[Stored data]
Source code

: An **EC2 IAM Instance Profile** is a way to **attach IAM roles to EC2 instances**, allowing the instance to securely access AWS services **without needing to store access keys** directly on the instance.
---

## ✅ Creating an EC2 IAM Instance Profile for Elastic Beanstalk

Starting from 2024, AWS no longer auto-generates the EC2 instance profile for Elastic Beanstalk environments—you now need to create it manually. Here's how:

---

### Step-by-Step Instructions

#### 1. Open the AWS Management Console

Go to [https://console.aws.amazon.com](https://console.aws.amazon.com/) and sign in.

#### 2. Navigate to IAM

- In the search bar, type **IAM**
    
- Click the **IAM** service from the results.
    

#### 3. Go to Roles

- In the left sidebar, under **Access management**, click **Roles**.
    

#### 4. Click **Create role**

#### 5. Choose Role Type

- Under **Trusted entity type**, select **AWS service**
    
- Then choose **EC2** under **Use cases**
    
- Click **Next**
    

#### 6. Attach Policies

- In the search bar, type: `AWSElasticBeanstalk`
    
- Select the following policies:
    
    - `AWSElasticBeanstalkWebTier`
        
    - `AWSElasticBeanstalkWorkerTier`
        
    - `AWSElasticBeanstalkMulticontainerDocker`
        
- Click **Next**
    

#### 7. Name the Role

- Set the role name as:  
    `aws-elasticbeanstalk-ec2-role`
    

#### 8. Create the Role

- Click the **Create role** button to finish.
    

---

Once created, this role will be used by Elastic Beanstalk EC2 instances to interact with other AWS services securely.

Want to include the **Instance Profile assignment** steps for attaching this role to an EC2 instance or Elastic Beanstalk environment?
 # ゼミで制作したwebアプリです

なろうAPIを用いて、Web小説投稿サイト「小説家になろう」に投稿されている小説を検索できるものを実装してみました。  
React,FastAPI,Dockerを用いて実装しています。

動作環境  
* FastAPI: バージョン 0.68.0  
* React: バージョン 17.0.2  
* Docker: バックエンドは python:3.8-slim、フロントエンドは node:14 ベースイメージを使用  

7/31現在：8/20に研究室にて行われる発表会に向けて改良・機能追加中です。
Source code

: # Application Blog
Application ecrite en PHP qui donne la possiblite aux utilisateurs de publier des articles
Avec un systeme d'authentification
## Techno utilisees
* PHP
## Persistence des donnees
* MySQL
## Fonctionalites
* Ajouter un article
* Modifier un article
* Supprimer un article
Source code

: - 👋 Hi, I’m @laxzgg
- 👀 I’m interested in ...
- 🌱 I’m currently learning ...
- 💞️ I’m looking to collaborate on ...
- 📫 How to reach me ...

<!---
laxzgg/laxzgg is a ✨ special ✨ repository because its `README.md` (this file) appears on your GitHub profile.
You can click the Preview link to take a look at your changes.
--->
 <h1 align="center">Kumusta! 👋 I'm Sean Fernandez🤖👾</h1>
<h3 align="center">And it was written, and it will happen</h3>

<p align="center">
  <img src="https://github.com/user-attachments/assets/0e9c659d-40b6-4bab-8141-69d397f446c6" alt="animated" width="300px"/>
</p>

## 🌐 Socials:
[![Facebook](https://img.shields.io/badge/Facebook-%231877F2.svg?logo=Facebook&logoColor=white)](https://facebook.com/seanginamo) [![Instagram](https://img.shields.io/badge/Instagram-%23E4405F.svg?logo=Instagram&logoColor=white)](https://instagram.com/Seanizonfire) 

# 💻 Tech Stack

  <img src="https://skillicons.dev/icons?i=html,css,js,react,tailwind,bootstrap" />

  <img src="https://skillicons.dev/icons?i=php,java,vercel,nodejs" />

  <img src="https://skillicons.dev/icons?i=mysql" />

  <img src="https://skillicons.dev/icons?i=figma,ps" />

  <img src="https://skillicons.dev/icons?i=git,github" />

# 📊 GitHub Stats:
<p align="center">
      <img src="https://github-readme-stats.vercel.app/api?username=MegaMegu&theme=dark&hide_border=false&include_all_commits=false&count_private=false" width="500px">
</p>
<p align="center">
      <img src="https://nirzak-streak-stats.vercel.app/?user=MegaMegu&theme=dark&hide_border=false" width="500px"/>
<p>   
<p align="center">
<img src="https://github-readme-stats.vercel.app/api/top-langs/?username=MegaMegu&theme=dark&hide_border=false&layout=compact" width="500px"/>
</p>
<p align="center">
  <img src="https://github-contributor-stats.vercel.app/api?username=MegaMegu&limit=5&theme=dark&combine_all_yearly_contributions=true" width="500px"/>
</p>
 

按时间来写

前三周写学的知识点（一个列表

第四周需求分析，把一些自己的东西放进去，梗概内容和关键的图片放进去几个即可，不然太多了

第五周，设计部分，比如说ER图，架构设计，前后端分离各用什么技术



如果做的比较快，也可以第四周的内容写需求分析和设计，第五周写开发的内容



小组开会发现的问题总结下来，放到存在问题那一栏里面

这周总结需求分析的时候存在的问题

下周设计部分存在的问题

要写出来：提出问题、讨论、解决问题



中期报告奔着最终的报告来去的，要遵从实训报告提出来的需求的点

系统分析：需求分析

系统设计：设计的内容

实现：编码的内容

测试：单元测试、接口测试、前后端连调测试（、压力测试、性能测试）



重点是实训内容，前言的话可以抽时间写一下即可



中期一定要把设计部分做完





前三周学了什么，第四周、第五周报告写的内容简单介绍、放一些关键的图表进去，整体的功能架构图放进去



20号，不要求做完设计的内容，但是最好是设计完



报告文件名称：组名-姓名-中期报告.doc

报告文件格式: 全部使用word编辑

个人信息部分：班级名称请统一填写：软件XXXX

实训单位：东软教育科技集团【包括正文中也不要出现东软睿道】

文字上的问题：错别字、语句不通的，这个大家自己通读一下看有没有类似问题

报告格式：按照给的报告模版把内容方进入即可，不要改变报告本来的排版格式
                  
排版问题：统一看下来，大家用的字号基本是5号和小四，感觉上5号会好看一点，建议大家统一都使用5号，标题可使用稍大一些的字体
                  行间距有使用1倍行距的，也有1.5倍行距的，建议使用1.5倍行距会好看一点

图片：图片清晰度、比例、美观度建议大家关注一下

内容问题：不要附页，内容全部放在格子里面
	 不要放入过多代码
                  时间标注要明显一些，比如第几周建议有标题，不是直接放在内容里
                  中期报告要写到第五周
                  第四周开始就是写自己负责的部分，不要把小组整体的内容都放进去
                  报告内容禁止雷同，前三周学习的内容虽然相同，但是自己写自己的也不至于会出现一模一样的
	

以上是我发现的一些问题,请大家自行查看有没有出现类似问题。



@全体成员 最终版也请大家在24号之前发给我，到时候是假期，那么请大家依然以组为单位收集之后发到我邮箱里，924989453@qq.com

* [EXERCISE AIM]:
Retype each record exactly, leaving nothing out.

* [REPLY TO THE EXERCISE]:
Source code

: An **EC2 IAM Instance Profile** is a way to **attach IAM roles to EC2 instances**, allowing the instance to securely access AWS services **without needing to store access keys** directly on the instance.
---

## ✅ Creating an EC2 IAM Instance Profile for Elastic Beanstalk

Starting from 2024, AWS no longer auto-generates the EC2 instance profile for Elastic Beanstalk environments—you now need to create it manually. Here's how:

---

### Step-by-Step Instructions

#### 1. Open the AWS Management Console

Go to [https://console.aws.amazon.com](https://console.aws.amazon.com/) and sign in.

#### 2. Navigate to IAM

- In the search bar, type **IAM**
    
- Click the **IAM** service from the results.
    

#### 3. Go to Roles

- In the left sidebar, under **Access management**, click **Roles**.
    

#### 4. Click **Create role**

#### 5. Choose Role Type

- Under **Trusted entity type**, select **AWS service**
    
- Then choose **EC2** under **Use cases**
    
- Click **Next**
    

#### 6. Attach Policies

- In the search bar, type: `AWSElasticBeanstalk`
    
- Select the following policies:
    
    - `AWSElasticBeanstalkWebTier`
        
    - `AWSElasticBeanstalkWorkerTier`
        
    - `AWSElasticBeanstalkMulticontainerDocker`
        
- Click **Next**
    

#### 7. Name the Role

- Set the role name as:  
    `aws-elasticbeanstalk-ec2-role`
    

#### 8. Create the Role

- Click the **Create role** button to finish.
    

---

Once created, this role will be used by Elastic Beanstalk EC2 instances to interact with other AWS services securely.

Want to include the **Instance Profile assignment** steps for attaching this role to an EC2 instance or Elastic Beanstalk environment?
 # ゼミで制作したwebアプリです

なろうAPIを用いて、Web小説投稿サイト「小説家になろう」に投稿されている小説を検索できるものを実装してみました。  
React,FastAPI,Dockerを用いて実装しています。

動作環境  
* FastAPI: バージョン 0.68.0  
* React: バージョン 17.0.2  
* Docker: バックエンドは python:3.8-slim、フロントエンドは node:14 ベースイメージを使用  

7/31現在：8/20に研究室にて行われる発表会に向けて改良・機能追加中です。
Source code

: # Application Blog
Application ecrite en PHP qui donne la possiblite aux utilisateurs de publier des articles
Avec un systeme d'authentification
## Techno utilisees
* PHP
## Persistence des donnees
* MySQL
## Fonctionalites
* Ajouter un article
* Modifier un article
* Supprimer un article
Source code

: - 👋 Hi, I’m @laxzgg
- 👀 I’m interested in ...
- 🌱 I’m currently learning ...
- 💞️ I’m looking to collaborate on ...
- 📫 How to reach me ...

<!---
laxzgg/laxzgg is a ✨ special ✨ repository because its `README.md` (this file) appears on your GitHub profile.
You can click the Preview link to take a look at your changes.
--->
 <h1 align="center">Kumusta! 👋 I'm Sean Fernandez🤖👾</h1>
<h3 align="center">And it was written, and it will happen</h3>

<p align="center">
  <img src="https://github.com/user-attachments/assets/0e9c659d-40b6-4bab-8141-69d397f446c6" alt="animated" width="300px"/>
</p>

## 🌐 Socials:
[![Facebook](https://img.shields.io/badge/Facebook-%231877F2.svg?logo=Facebook&logoColor=white)](https://facebook.com/seanginamo) [![Instagram](https://img.shields.io/badge/Instagram-%23E4405F.svg?logo=Instagram&logoColor=white)](https://instagram.com/Seanizonfire) 

# 💻 Tech Stack

  <img src="https://skillicons.dev/icons?i=html,css,js,react,tailwind,bootstrap" />

  <img src="https://skillicons.dev/icons?i=php,java,vercel,nodejs" />

  <img src="https://skillicons.dev/icons?i=mysql" />

  <img src="https://skillicons.dev/icons?i=figma,ps" />

  <img src="https://skillicons.dev/icons?i=git,github" />

# 📊 GitHub Stats:
<p align="center">
      <img src="https://github-readme-stats.vercel.app/api?username=MegaMegu&theme=dark&hide_border=false&include_all_commits=false&count_private=false" width="500px">
</p>
<p align="center">
      <img src="https://nirzak-streak-stats.vercel.app/?user=MegaMegu&theme=dark&hide_border=false" width="500px"/>
<p>   
<p align="center">
<img src="https://github-readme-stats.vercel.app/api/top-langs/?username=MegaMegu&theme=dark&hide_border=false&layout=compact" width="500px"/>
</p>
<p align="center">
  <img src="https://github-contributor-stats.vercel.app/api?username=MegaMegu&limit=5&theme=dark&combine_all_yearly_contributions=true" width="500px"/>
</p>
 

按时间来写

前三周写学的知识点（一个列表

第四周需求分析，把一些自己的东西放进去，梗概内容和关键的图片放进去几个即可，不然太多了

第五周，设计部分，比如说ER图，架构设计，前后端分离各用什么技术



如果做的比较快，也可以第四周的内容写需求分析和设计，第五周写开发的内容



小组开会发现的问题总结下来，放到存在问题那一栏里面

这周总结需求分析的时候存在的问题

下周设计部分存在的问题

要写出来：提出问题、讨论、解决问题



中期报告奔着最终的报告来去的，要遵从实训报告提出来的需求的点

系统分析：需求分析

系统设计：设计的内容

实现：编码的内容

测试：单元测试、接口测试、前后端连调测试（、压力测试、性能测试）



重点是实训内容，前言的话可以抽时间写一下即可



中期一定要把设计部分做完





前三周学了什么，第四周、第五周报告写的内容简单介绍、放一些关键的图表进去，整体的功能架构图放进去



20号，不要求做完设计的内容，但是最好是设计完



报告文件名称：组名-姓名-中期报告.doc

报告文件格式: 全部使用word编辑

个人信息部分：班级名称请统一填写：软件XXXX

实训单位：东软教育科技集团【包括正文中也不要出现东软睿道】

文字上的问题：错别字、语句不通的，这个大家自己通读一下看有没有类似问题

报告格式：按照给的报告模版把内容方进入即可，不要改变报告本来的排版格式
                  
排版问题：统一看下来，大家用的字号基本是5号和小四，感觉上5号会好看一点，建议大家统一都使用5号，标题可使用稍大一些的字体
                  行间距有使用1倍行距的，也有1.5倍行距的，建议使用1.5倍行距会好看一点

图片：图片清晰度、比例、美观度建议大家关注一下

内容问题：不要附页，内容全部放在格子里面
	 不要放入过多代码
                  时间标注要明显一些，比如第几周建议有标题，不是直接放在内容里
                  中期报告要写到第五周
                  第四周开始就是写自己负责的部分，不要把小组整体的内容都放进去
                  报告内容禁止雷同，前三周学习的内容虽然相同，但是自己写自己的也不至于会出现一模一样的
	

以上是我发现的一些问题,请大家自行查看有没有出现类似问题。



@全体成员 最终版也请大家在24号之前发给我，到时候是假期，那么请大家依然以组为单位收集之后发到我邮箱里，924989453@qq.com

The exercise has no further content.